Rationale of Weighting By Fundamentals Versus Other Methods of Index Weighting
The traditional method of capitalization-weighting indices might by definition imply overweighting overvalued stocks and underweighting undervalued stocks, assuming a price inefficiency. Since investors cannot observe the true fair value of a company, they cannot remove inefficiency altogether but can arguably remove the systematic inefficiency that is arguably inherent in capitalization-weighted indices. Equal-weighting is one method to remove this claimed inefficiency but suffers from high turnover, high volatility, and the requirement to invest potentially large sums in illiquid stocks.

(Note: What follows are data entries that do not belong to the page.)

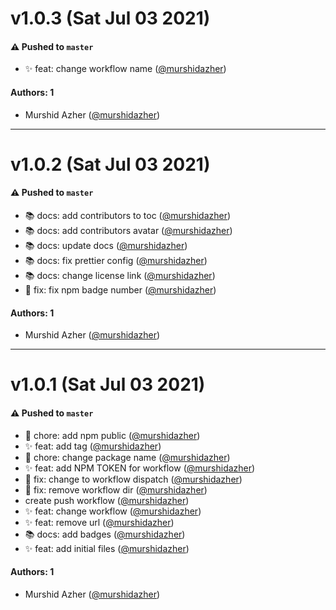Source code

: # v1.0.3 (Sat Jul 03 2021)

#### ⚠️ Pushed to `master`

- :sparkles: feat: change workflow name ([@murshidazher](https://github.com/murshidazher))

#### Authors: 1

- Murshid Azher ([@murshidazher](https://github.com/murshidazher))

---

# v1.0.2 (Sat Jul 03 2021)

#### ⚠️ Pushed to `master`

- :books: docs: add contributors to toc ([@murshidazher](https://github.com/murshidazher))
- :books: docs: add contributors avatar ([@murshidazher](https://github.com/murshidazher))
- :books: docs: update docs ([@murshidazher](https://github.com/murshidazher))
- :books: docs: fix prettier config ([@murshidazher](https://github.com/murshidazher))
- :books: docs: change license link ([@murshidazher](https://github.com/murshidazher))
- :bug: fix: fix npm badge number ([@murshidazher](https://github.com/murshidazher))

#### Authors: 1

- Murshid Azher ([@murshidazher](https://github.com/murshidazher))

---

# v1.0.1 (Sat Jul 03 2021)

#### ⚠️ Pushed to `master`

- :wrench: chore: add npm public ([@murshidazher](https://github.com/murshidazher))
- :sparkles: feat: add tag ([@murshidazher](https://github.com/murshidazher))
- :wrench: chore: change package name ([@murshidazher](https://github.com/murshidazher))
- :sparkles: feat: add NPM TOKEN for workflow ([@murshidazher](https://github.com/murshidazher))
- :bug: fix: change to workflow dispatch ([@murshidazher](https://github.com/murshidazher))
- :bug: fix: remove workflow dir ([@murshidazher](https://github.com/murshidazher))
- create push workflow ([@murshidazher](https://github.com/murshidazher))
- :sparkles: feat: change workflow ([@murshidazher](https://github.com/murshidazher))
- :sparkles: feat: remove url ([@murshidazher](https://github.com/murshidazher))
- :books: docs: add badges ([@murshidazher](https://github.com/murshidazher))
- :sparkles: feat: add initial files ([@murshidazher](https://github.com/murshidazher))

#### Authors: 1

- Murshid Azher ([@murshidazher](https://github.com/murshidazher))
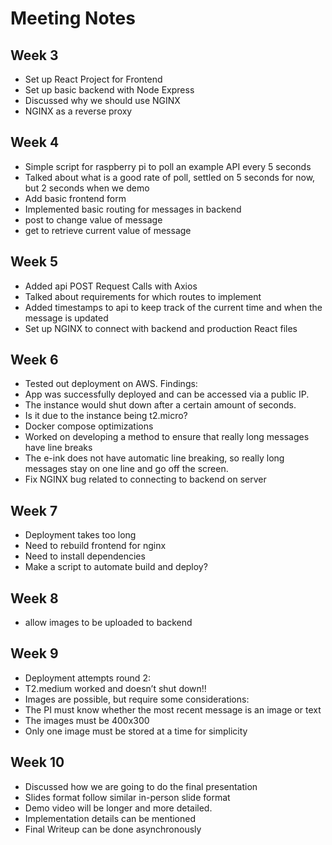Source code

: # Meeting Notes

## Week 3
- Set up React Project for Frontend
- Set up basic backend with Node Express
- Discussed why we should use NGINX
- NGINX as a reverse proxy

## Week 4
- Simple script for raspberry pi to poll an example API every 5 seconds
- Talked about what is a good rate of poll, settled on 5 seconds for now, but 2 seconds when we demo
- Add basic frontend form
- Implemented basic routing for messages in backend
- post to change value of message
- get to retrieve current value of message

## Week 5
- Added api POST Request Calls with Axios
- Talked about requirements for which routes to implement
- Added timestamps to api to keep track of the current time and when the message is updated
- Set up NGINX to connect with backend and production React files

## Week 6
- Tested out deployment on AWS.  Findings:
- App was successfully deployed and can be accessed via a public IP.
- The instance would shut down after a certain amount of seconds.
- Is it due to the instance being t2.micro?
- Docker compose optimizations
- Worked on developing a method to ensure that really long messages have line breaks
- The e-ink does not have automatic line breaking, so really long messages stay on one line and go off the screen.
- Fix NGINX bug related to connecting to backend on server

## Week 7
- Deployment takes too long
- Need to rebuild frontend for nginx
- Need to install dependencies
- Make a script to automate build and deploy?
  
## Week 8
- allow images to be uploaded to backend


## Week 9
- Deployment attempts round 2:
- T2.medium worked and doesn’t shut down!!
- Images are possible, but require some considerations:
- The PI must know whether the most recent message is an image or text
- The images must be 400x300
- Only one image must be stored at a time for simplicity

## Week 10
- Discussed how we are going to do the final presentation
- Slides format follow similar in-person slide format
- Demo video will be longer and more detailed.
- Implementation details can be mentioned
- Final Writeup can be done asynchronously

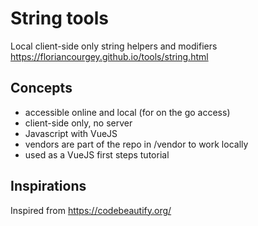 # String tools
Local client-side only string helpers and modifiers
https://floriancourgey.github.io/tools/string.html

## Concepts
- accessible online and local (for on the go access)
- client-side only, no server
- Javascript with VueJS
- vendors are part of the repo in /vendor to work locally
- used as a VueJS first steps tutorial

## Inspirations
Inspired from https://codebeautify.org/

Weighting by fundamental factors avoids the pitfalls of equal weighting while still removing the claimed systematic inefficiency of capitalization weighting. It weights industries by fundamental factors (also called "Main Street" factors ) such as sales, book value, dividends, earnings, or employees. If a stock’s price gets either too high or too low relative to its fair value, weighting by fundamentals will not reflect this bias as far as there is not perfect correlation between stock prices and economic fundamentals. However, the correlation is quite close since the economic fundamentals used are commonly driving the value of a stock. If we assume no correlation in line with Robert Arnott, this arguably prevents fundamentally based indices from participating in bubbles and crashes and thus reduces its volatility while delivering a higher return. However, the dismal performance of fundamental indices in 2008 when companies such as banks with large fundamentals crashed has shown that it may not prevent it from participating in stock market crashes. When fundamentals change rapidly so may the stock price.